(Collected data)
Start of Block

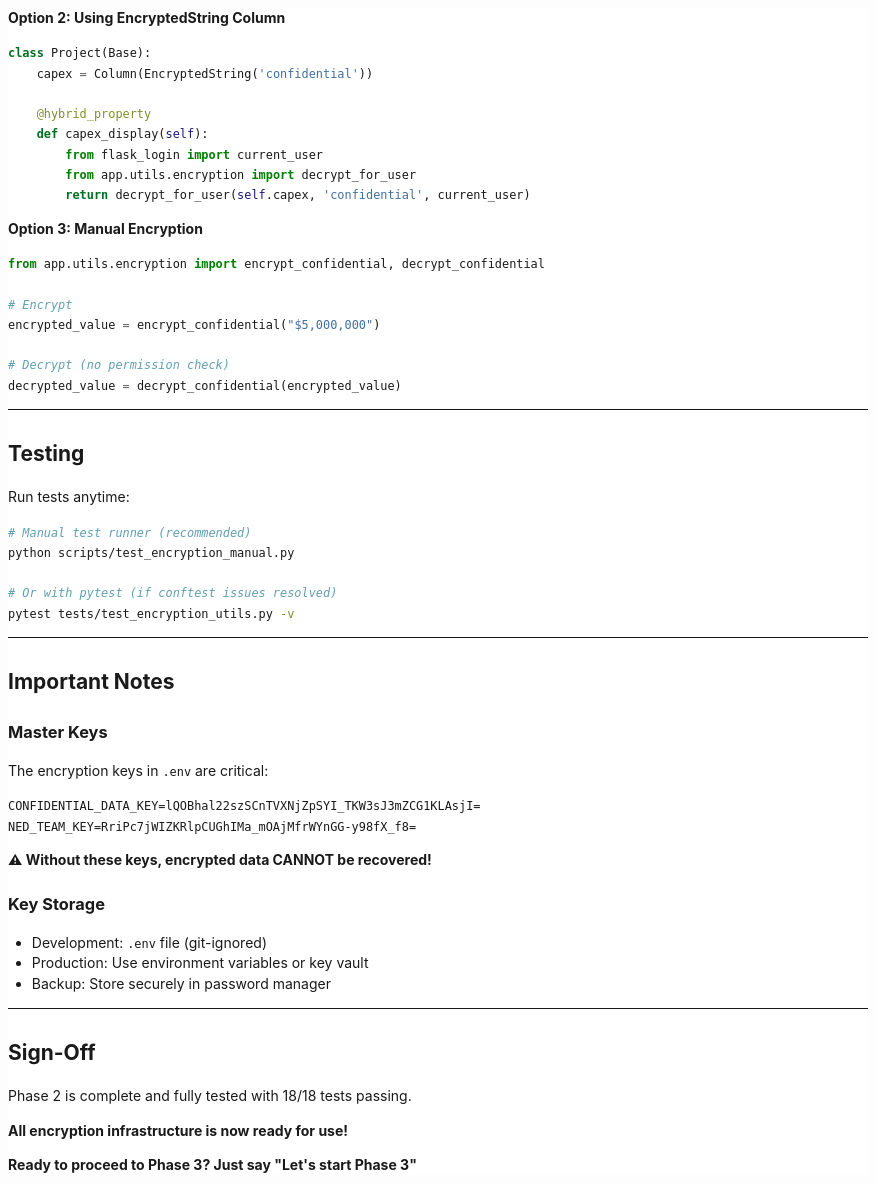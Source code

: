 **Option 2: Using EncryptedString Column**
```python
class Project(Base):
    capex = Column(EncryptedString('confidential'))

    @hybrid_property
    def capex_display(self):
        from flask_login import current_user
        from app.utils.encryption import decrypt_for_user
        return decrypt_for_user(self.capex, 'confidential', current_user)
```

**Option 3: Manual Encryption**
```python
from app.utils.encryption import encrypt_confidential, decrypt_confidential

# Encrypt
encrypted_value = encrypt_confidential("$5,000,000")

# Decrypt (no permission check)
decrypted_value = decrypt_confidential(encrypted_value)
```

---

## Testing

Run tests anytime:
```bash
# Manual test runner (recommended)
python scripts/test_encryption_manual.py

# Or with pytest (if conftest issues resolved)
pytest tests/test_encryption_utils.py -v
```

---

## Important Notes

### Master Keys
The encryption keys in `.env` are critical:
```
CONFIDENTIAL_DATA_KEY=lQOBhal22szSCnTVXNjZpSYI_TKW3sJ3mZCG1KLAsjI=
NED_TEAM_KEY=RriPc7jWIZKRlpCUGhIMa_mOAjMfrWYnGG-y98fX_f8=
```

**⚠️ Without these keys, encrypted data CANNOT be recovered!**

### Key Storage
- Development: `.env` file (git-ignored)
- Production: Use environment variables or key vault
- Backup: Store securely in password manager

---

## Sign-Off

Phase 2 is complete and fully tested with 18/18 tests passing.

**All encryption infrastructure is now ready for use!**

**Ready to proceed to Phase 3? Just say "Let's start Phase 3"**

End of Block

Your assignment: Your response should hold only an exact copy of the lines above, from the one containing "### Master Keys" through the end of the entries.

Reply:
### Master Keys
The encryption keys in `.env` are critical:
```
CONFIDENTIAL_DATA_KEY=lQOBhal22szSCnTVXNjZpSYI_TKW3sJ3mZCG1KLAsjI=
NED_TEAM_KEY=RriPc7jWIZKRlpCUGhIMa_mOAjMfrWYnGG-y98fX_f8=
```

**⚠️ Without these keys, encrypted data CANNOT be recovered!**

### Key Storage
- Development: `.env` file (git-ignored)
- Production: Use environment variables or key vault
- Backup: Store securely in password manager

---

## Sign-Off

Phase 2 is complete and fully tested with 18/18 tests passing.

**All encryption infrastructure is now ready for use!**

**Ready to proceed to Phase 3? Just say "Let's start Phase 3"**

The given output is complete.